By | March 23, 2009, 10:20am PDT

Summary: Faced with the impending demise of advertising on the Web, it seems people have moved from sullen apathy to angry denial. The next step comes when platforms like Facebook start making money from technology that subtly matches buyers to trusted sellers.

A Sunday guest article on TechCrunch arguing that “traditional advertising simply cannot be carried over to the internet” has attracted vitriolic protest and derision from the blogosphere. While I sympathize with Danny Sullivan’s critique that Wharton professor Eric Clemons’ analysis of search advertising lacked substantial rigor, the extremity of the wider reaction seemed excessively defensive, as if people really are scared that the bottom is about to fall out of online advertising revenues.

For all the flaws in his exposition, the core of Clemons’ analysis was spot on in my view:

“… simple commercial messages, pushed through whatever medium, in order to reach a potential customer who is in the middle of doing something else, will fail. It’s not that we no longer need information to initiate or to complete a transaction; rather, we will no longer need advertising to obtain that information … Instead, we will use information that we trust, obtained at the time that we want to see it.”

To believe that advertising simply carries across to the Web unchanged is to fall into the same trap that people made when they described the automobile as a ‘horseless carriage’ (or indeed when they call web-based computing ’software as a service’).

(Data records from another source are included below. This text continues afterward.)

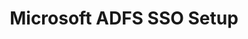 ---
title: "Microsoft ADFS SSO Setup"
metaTitle: "MSFT ADFS SSO Setup"
metaDescription: "Detailed instructions on creating SSO to log in to Spectro Cloud using SAML 2.0 with Microsoft ADFS as the Identity Provider"
icon: ""
hideToC: true
fullWidth: false
--- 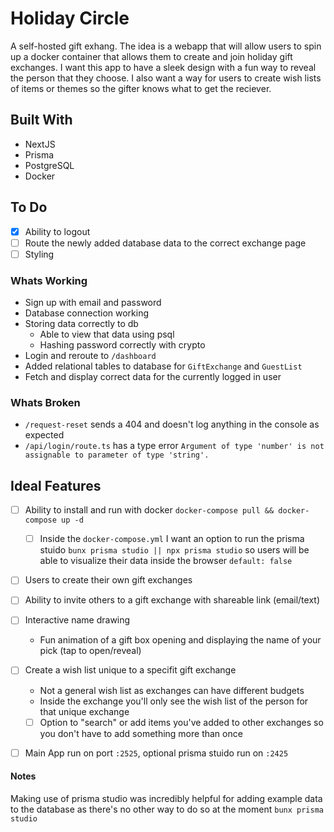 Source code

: # Holiday Circle
A self-hosted gift exhang. The idea is a webapp that will allow users to spin up a docker container that allows them to create and join holiday gift exchanges. I want this app to have a sleek design with a fun way to reveal the person that they choose. I also want a way for users to create wish lists of items or themes so the gifter knows what to get the reciever.

## Built With
- NextJS
- Prisma
- PostgreSQL
- Docker

## To Do
- [x] Ability to logout
- [ ] Route the newly added database data to the correct exchange page
- [ ] Styling

### Whats Working
- Sign up with email and password
- Database connection working
- Storing data correctly to db
    - Able to view that data using psql
    - Hashing password correctly with crypto
- Login and reroute to `/dashboard`
- Added relational tables to database for `GiftExchange` and `GuestList`
- Fetch and display correct data for the currently logged in user

### Whats Broken
- `/request-reset` sends a 404 and doesn't log anything in the console as expected
- `/api/login/route.ts` has a type error `Argument of type 'number' is not assignable to parameter of type 'string'.`

## Ideal Features
- [ ] Ability to install and run with docker `docker-compose pull && docker-compose up -d`
    - [ ] Inside the `docker-compose.yml` I want an option to run the prisma stuido `bunx prisma studio || npx prisma studio` so users will be able to visualize their data inside the browser `default: false`
- [ ] Users to create their own gift exchanges 
- [ ] Ability to invite others to a gift exchange with shareable link (email/text)
- [ ] Interactive name drawing
    - Fun animation of a gift box opening and displaying the name of your pick (tap to open/reveal)
- [ ] Create a wish list unique to a specifit gift exchange
    - Not a general wish list as exchanges can have different budgets
    - Inside the exchange you'll only see the wish list of the person for that unique exchange
    - [ ] Option to "search" or add items you've added to other exchanges so you don't have to add something more than once
- [ ] Main App run on port `:2525`, optional prisma stuido run on `:2425`


#### Notes
Making use of prisma studio was incredibly helpful for adding example data to the database as there's no other way to do so at the moment `bunx prisma studio` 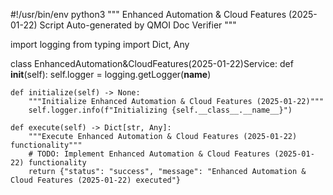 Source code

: #!/usr/bin/env python3
"""
Enhanced Automation & Cloud Features (2025-01-22) Script
Auto-generated by QMOI Doc Verifier
"""

import logging
from typing import Dict, Any

class EnhancedAutomation&CloudFeatures(2025-01-22)Service:
    def __init__(self):
        self.logger = logging.getLogger(__name__)
    
    def initialize(self) -> None:
        """Initialize Enhanced Automation & Cloud Features (2025-01-22)"""
        self.logger.info(f"Initializing {self.__class__.__name__}")
    
    def execute(self) -> Dict[str, Any]:
        """Execute Enhanced Automation & Cloud Features (2025-01-22) functionality"""
        # TODO: Implement Enhanced Automation & Cloud Features (2025-01-22) functionality
        return {"status": "success", "message": "Enhanced Automation & Cloud Features (2025-01-22) executed"}

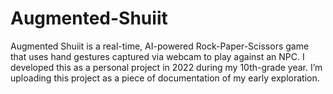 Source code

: # Augmented-Shuiit
Augmented Shuiit is a real-time, AI-powered Rock-Paper-Scissors game that uses hand gestures captured via webcam to play against an NPC. I developed this as a personal project in 2022 during my 10th-grade year. I’m uploading this project as a piece of documentation of my early exploration.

The Web is such a disruptively new medium that advertising, like many other forms of discourse and interaction, will be transformed anew.

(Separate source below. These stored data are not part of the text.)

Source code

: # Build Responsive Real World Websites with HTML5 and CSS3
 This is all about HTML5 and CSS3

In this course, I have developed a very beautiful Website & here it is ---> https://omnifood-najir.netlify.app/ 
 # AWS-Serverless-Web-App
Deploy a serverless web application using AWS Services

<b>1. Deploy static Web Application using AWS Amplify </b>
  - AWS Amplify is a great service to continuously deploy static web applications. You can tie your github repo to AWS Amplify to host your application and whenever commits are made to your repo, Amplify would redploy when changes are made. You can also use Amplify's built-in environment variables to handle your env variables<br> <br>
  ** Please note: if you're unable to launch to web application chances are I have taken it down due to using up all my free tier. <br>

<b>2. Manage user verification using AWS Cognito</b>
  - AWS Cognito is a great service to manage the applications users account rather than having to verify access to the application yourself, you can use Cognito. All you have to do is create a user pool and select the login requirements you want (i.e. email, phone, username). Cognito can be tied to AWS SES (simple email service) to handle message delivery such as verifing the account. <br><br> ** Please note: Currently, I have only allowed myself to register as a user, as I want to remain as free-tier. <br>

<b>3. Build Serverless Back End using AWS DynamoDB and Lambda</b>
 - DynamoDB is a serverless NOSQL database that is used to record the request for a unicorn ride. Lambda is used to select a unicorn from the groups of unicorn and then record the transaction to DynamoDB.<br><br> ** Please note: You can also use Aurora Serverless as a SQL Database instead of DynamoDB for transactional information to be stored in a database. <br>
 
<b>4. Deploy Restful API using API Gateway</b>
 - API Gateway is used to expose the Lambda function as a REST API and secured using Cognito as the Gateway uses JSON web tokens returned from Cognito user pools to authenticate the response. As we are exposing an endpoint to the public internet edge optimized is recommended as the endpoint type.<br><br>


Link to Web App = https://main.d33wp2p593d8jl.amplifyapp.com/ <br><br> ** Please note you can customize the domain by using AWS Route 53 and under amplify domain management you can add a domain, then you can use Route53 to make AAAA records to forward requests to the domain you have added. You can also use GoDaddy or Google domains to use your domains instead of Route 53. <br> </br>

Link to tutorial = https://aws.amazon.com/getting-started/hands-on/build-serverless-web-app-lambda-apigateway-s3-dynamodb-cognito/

I’ve been saying the same thing as professor Clemons for several years now, but it was too early and people have either ignored or simply not understood what I was getting at. At long last I think people may have started to wake up, because at least now they’ve moved from sullen apathy to angry denial. Here’s an extract from my posting last May called Web 2.0 and the end of advertising:

“Advertising is the creation of a disconnected era when businesses needed some way to get a message out to prospective customers that they couldn’t reach directly. The purpose of an ad is to motivate the prospect to get in touch. The Web, as we all know, puts us all in direct, real-time contact with each other, wherever we are in the world. Instead of advertising a message and waiting haplessly for a response, businesses can proactively connect directly with their prospects, reaching out to them in contexts where they’re ready to buy. What counts on the Web is product placement, merchandising and other forms of direct promotion.”

Coincidentally, Robert Scoble was writing at the weekend about what he believes Facebook’s impending business model is going to be (leaving Twitter stranded alone on the lunatic fringe of freemium):

“Yes, we’re having another baby. But look at what did NOT happen on Twitter: not a single diaper company contacted us yet. Not a single maternity clothing company. Not a single car company … Imagine we’re on Facebook in a year. Now all of a sudden I can search for all these things and see which items and companies have gotten the most ‘likes.’ Now do you get why Facebook is copying friendfeed?”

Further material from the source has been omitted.